Senator Robinson quoted from a book by Mr. Whyte, which was published last year and which I have not read, but if she is relying on the statements made in that book to substantiate the case which she made, then I should like to tell her that it is entirely wrong and not in accordance with the facts. What happened in 1950 and 1951 was entirely different to the impression which she has given in the course of her introductory remarks.

When public discussion of the proposal for an Adoption Bill began, objection was taken by some people to any attempt to introduce legislation. The idea was dropped by the then Government. In 1951, the proposition for an Adoption Bill was revived. At the time, Mr. Gerald Boland—to whom Senator Robinson referred—was Minister for Justice. He was one of the most competent and courageous Ministers in any Government in this country, He was the last person to be overawed by a rifle or a crozier. He would not take dictation from a mailed fist or a bishop. The idea that, when the Adoption Bill was propounded, Gerry Boland would have to wait or go cap in hand to any clergy or any representatives of the clergy to get permission to do what he considered was his duty as a civic leader is too absurd to need any further rebuffal by me.

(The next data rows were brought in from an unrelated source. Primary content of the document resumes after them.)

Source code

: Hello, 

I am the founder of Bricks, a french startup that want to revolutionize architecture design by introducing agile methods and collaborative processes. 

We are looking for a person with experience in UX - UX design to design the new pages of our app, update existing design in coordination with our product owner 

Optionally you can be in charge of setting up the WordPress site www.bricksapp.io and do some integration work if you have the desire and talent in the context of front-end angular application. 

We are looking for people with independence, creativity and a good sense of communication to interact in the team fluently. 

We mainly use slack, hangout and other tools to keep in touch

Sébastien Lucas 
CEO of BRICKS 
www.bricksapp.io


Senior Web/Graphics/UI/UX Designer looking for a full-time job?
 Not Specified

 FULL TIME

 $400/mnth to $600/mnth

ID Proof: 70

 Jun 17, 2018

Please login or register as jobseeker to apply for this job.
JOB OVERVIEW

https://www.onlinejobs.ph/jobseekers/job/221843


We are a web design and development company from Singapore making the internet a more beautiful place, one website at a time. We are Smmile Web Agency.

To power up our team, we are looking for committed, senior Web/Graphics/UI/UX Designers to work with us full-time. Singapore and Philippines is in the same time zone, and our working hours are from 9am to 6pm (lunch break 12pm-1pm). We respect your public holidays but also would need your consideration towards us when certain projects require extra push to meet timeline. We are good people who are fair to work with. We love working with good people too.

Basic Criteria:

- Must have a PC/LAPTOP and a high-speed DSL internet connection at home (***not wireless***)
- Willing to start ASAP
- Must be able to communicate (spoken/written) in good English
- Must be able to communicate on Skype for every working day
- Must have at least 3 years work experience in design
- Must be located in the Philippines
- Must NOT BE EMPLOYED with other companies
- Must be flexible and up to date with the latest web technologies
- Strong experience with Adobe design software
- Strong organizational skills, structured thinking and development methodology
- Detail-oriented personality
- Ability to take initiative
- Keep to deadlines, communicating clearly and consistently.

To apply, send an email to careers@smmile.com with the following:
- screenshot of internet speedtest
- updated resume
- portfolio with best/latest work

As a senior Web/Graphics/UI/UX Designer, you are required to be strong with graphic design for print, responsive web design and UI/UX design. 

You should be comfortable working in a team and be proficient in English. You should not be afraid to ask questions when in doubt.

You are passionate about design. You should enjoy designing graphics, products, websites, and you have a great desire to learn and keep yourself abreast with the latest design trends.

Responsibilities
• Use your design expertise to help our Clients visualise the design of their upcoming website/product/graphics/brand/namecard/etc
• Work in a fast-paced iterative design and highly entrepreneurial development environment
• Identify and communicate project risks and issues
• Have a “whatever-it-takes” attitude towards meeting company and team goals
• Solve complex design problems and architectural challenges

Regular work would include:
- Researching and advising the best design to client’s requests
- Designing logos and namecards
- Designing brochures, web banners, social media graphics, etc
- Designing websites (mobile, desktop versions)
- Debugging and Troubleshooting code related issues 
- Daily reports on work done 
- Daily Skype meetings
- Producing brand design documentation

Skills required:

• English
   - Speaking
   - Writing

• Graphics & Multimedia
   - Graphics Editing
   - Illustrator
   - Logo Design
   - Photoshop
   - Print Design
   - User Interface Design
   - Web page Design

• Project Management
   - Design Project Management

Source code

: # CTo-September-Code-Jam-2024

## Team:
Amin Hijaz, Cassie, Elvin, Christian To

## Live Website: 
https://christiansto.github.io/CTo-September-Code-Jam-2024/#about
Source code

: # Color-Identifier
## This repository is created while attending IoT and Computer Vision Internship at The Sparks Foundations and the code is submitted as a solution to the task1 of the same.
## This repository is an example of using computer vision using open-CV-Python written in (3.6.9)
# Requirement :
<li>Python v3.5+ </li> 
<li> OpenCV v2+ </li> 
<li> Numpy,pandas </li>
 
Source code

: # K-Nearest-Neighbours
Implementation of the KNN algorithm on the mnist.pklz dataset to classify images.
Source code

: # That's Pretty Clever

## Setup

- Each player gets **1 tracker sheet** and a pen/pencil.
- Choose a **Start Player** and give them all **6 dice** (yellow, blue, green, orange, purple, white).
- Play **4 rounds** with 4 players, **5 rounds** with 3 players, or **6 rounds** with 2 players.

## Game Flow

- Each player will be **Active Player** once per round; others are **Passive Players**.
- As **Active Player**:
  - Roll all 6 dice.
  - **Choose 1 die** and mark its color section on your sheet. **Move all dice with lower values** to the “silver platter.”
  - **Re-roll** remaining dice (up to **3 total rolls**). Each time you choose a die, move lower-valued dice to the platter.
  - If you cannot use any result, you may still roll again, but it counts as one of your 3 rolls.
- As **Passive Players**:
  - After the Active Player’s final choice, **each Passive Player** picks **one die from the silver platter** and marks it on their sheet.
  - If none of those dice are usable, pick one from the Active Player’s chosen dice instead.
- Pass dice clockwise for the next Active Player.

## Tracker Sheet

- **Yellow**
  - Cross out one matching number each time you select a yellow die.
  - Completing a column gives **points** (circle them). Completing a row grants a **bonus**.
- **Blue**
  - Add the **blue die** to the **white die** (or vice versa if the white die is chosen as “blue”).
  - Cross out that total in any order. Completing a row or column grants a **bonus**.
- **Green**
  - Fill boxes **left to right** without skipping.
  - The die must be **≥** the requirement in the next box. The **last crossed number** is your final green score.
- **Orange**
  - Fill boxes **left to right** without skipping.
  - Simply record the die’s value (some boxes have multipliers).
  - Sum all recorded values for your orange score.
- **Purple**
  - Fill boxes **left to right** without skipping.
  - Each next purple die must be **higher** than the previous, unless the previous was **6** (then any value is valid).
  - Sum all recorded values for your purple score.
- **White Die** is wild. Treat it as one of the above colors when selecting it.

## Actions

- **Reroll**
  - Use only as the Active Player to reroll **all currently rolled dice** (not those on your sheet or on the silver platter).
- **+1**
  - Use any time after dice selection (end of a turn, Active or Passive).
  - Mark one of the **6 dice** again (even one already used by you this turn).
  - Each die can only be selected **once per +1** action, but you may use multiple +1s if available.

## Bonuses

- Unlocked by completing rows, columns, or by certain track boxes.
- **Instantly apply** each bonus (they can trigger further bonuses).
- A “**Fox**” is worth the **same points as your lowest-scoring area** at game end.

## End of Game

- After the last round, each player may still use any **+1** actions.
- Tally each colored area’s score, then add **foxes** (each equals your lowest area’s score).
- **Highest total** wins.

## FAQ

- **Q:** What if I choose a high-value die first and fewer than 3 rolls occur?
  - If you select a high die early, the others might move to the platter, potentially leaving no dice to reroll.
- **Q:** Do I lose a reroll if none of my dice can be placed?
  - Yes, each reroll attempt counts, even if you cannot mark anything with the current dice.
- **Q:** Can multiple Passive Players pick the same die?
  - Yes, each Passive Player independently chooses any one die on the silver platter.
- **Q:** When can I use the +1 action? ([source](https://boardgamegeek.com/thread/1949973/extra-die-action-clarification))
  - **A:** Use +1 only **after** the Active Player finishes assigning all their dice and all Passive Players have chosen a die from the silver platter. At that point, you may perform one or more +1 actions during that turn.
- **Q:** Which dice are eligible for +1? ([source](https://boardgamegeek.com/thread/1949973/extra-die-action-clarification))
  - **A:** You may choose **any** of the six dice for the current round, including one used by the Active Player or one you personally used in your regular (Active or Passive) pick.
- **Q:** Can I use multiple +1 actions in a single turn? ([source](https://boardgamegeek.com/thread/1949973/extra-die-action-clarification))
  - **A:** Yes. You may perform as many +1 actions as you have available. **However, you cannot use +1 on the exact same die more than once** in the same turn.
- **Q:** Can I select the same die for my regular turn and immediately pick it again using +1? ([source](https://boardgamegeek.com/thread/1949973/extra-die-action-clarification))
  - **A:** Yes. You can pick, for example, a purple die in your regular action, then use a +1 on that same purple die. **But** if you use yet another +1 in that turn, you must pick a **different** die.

In case there is any misunderstanding, the sequence of events was as follows. The Bill was drawn up by the Government and the Department of Justice. Far from the hierarchy— by that I mean the Catholic hierarchy —being asked for permission to introduce an Adoption Bill, indication was given to them, to the head of the Church of Ireland and to the Chief Rabbi that such a Bill was being introduced, that the headings of it were as follows and the main outlines of the Bill were submitted to each of them in turn for his observations. They were told that if any of them had any suggestions to make for its improvement, they would be entertained. There was no question of asking permission from any church to introduced the Bill. As citizens and representatives of religious communities, the churches were given the opportunity, before the Bill was passed in the Dáil and Seanad, to give an indication of their views on the clauses of the Bill. The Bill was passed and enacted, not by prior permission of any church, but with the approval of the Members of the Dáil and Seanad, the elected representatives of the people, who can give permission for legislation in this part of the country. Outside the Houses of the Oireachtas, there is no other body which can give permission—or need be asked—for legislation to be introduced or to have it enacted.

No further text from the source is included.